- _EXERCISE DETAILS_:
The records appear below. Copy each one exactly.

>>>>

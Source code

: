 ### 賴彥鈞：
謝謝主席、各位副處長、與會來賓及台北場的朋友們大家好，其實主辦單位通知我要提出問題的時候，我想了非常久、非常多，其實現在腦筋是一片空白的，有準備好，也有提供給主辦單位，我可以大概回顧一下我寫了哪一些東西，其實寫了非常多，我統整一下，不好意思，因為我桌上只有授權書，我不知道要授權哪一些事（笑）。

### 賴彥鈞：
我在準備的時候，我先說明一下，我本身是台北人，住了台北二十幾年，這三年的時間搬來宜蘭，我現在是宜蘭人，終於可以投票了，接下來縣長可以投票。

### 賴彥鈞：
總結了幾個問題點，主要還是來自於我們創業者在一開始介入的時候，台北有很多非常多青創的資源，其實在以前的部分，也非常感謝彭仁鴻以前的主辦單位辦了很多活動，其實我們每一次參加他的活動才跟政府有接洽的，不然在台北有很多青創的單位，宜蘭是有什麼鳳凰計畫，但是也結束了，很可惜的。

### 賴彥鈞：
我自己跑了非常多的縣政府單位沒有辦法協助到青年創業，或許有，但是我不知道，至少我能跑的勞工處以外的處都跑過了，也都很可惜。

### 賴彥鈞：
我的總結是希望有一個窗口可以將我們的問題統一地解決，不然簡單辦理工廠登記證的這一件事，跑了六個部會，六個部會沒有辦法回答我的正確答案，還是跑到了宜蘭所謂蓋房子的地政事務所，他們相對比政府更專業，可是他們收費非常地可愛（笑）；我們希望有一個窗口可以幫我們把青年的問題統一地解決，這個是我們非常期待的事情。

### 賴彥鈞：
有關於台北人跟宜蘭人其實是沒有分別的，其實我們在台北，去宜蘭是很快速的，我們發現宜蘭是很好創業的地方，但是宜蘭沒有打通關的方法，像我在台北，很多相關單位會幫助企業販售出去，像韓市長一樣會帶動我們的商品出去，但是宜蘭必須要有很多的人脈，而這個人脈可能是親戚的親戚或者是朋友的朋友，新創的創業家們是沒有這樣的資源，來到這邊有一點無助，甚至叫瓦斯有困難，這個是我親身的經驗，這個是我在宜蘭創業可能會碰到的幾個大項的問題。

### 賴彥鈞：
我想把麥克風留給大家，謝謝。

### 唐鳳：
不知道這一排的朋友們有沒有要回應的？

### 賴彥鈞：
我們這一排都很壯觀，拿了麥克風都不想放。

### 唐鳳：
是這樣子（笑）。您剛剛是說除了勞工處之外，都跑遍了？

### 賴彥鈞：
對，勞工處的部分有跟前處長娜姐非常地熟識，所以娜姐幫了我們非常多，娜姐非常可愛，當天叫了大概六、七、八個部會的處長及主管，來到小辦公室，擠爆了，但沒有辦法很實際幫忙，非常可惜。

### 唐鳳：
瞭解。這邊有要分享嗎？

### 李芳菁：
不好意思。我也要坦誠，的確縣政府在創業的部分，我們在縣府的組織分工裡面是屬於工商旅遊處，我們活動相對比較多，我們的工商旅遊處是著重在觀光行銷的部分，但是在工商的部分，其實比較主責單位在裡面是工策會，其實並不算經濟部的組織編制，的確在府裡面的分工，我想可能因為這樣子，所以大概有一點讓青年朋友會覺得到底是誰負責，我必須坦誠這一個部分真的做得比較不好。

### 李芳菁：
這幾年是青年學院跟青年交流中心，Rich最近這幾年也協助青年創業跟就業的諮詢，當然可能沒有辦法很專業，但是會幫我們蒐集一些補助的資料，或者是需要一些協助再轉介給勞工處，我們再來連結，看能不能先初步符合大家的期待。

<<<<

- _RESPONSE BOX_:
Source code

: ### 賴彥鈞：
謝謝主席、各位副處長、與會來賓及台北場的朋友們大家好，其實主辦單位通知我要提出問題的時候，我想了非常久、非常多，其實現在腦筋是一片空白的，有準備好，也有提供給主辦單位，我可以大概回顧一下我寫了哪一些東西，其實寫了非常多，我統整一下，不好意思，因為我桌上只有授權書，我不知道要授權哪一些事（笑）。

### 賴彥鈞：
我在準備的時候，我先說明一下，我本身是台北人，住了台北二十幾年，這三年的時間搬來宜蘭，我現在是宜蘭人，終於可以投票了，接下來縣長可以投票。

### 賴彥鈞：
總結了幾個問題點，主要還是來自於我們創業者在一開始介入的時候，台北有很多非常多青創的資源，其實在以前的部分，也非常感謝彭仁鴻以前的主辦單位辦了很多活動，其實我們每一次參加他的活動才跟政府有接洽的，不然在台北有很多青創的單位，宜蘭是有什麼鳳凰計畫，但是也結束了，很可惜的。

### 賴彥鈞：
我自己跑了非常多的縣政府單位沒有辦法協助到青年創業，或許有，但是我不知道，至少我能跑的勞工處以外的處都跑過了，也都很可惜。

### 賴彥鈞：
我的總結是希望有一個窗口可以將我們的問題統一地解決，不然簡單辦理工廠登記證的這一件事，跑了六個部會，六個部會沒有辦法回答我的正確答案，還是跑到了宜蘭所謂蓋房子的地政事務所，他們相對比政府更專業，可是他們收費非常地可愛（笑）；我們希望有一個窗口可以幫我們把青年的問題統一地解決，這個是我們非常期待的事情。

### 賴彥鈞：
有關於台北人跟宜蘭人其實是沒有分別的，其實我們在台北，去宜蘭是很快速的，我們發現宜蘭是很好創業的地方，但是宜蘭沒有打通關的方法，像我在台北，很多相關單位會幫助企業販售出去，像韓市長一樣會帶動我們的商品出去，但是宜蘭必須要有很多的人脈，而這個人脈可能是親戚的親戚或者是朋友的朋友，新創的創業家們是沒有這樣的資源，來到這邊有一點無助，甚至叫瓦斯有困難，這個是我親身的經驗，這個是我在宜蘭創業可能會碰到的幾個大項的問題。

### 賴彥鈞：
我想把麥克風留給大家，謝謝。

### 唐鳳：
不知道這一排的朋友們有沒有要回應的？

### 賴彥鈞：
我們這一排都很壯觀，拿了麥克風都不想放。

### 唐鳳：
是這樣子（笑）。您剛剛是說除了勞工處之外，都跑遍了？

### 賴彥鈞：
對，勞工處的部分有跟前處長娜姐非常地熟識，所以娜姐幫了我們非常多，娜姐非常可愛，當天叫了大概六、七、八個部會的處長及主管，來到小辦公室，擠爆了，但沒有辦法很實際幫忙，非常可惜。

### 唐鳳：
瞭解。這邊有要分享嗎？

### 李芳菁：
不好意思。我也要坦誠，的確縣政府在創業的部分，我們在縣府的組織分工裡面是屬於工商旅遊處，我們活動相對比較多，我們的工商旅遊處是著重在觀光行銷的部分，但是在工商的部分，其實比較主責單位在裡面是工策會，其實並不算經濟部的組織編制，的確在府裡面的分工，我想可能因為這樣子，所以大概有一點讓青年朋友會覺得到底是誰負責，我必須坦誠這一個部分真的做得比較不好。

### 李芳菁：
這幾年是青年學院跟青年交流中心，Rich最近這幾年也協助青年創業跟就業的諮詢，當然可能沒有辦法很專業，但是會幫我們蒐集一些補助的資料，或者是需要一些協助再轉介給勞工處，我們再來連結，看能不能先初步符合大家的期待。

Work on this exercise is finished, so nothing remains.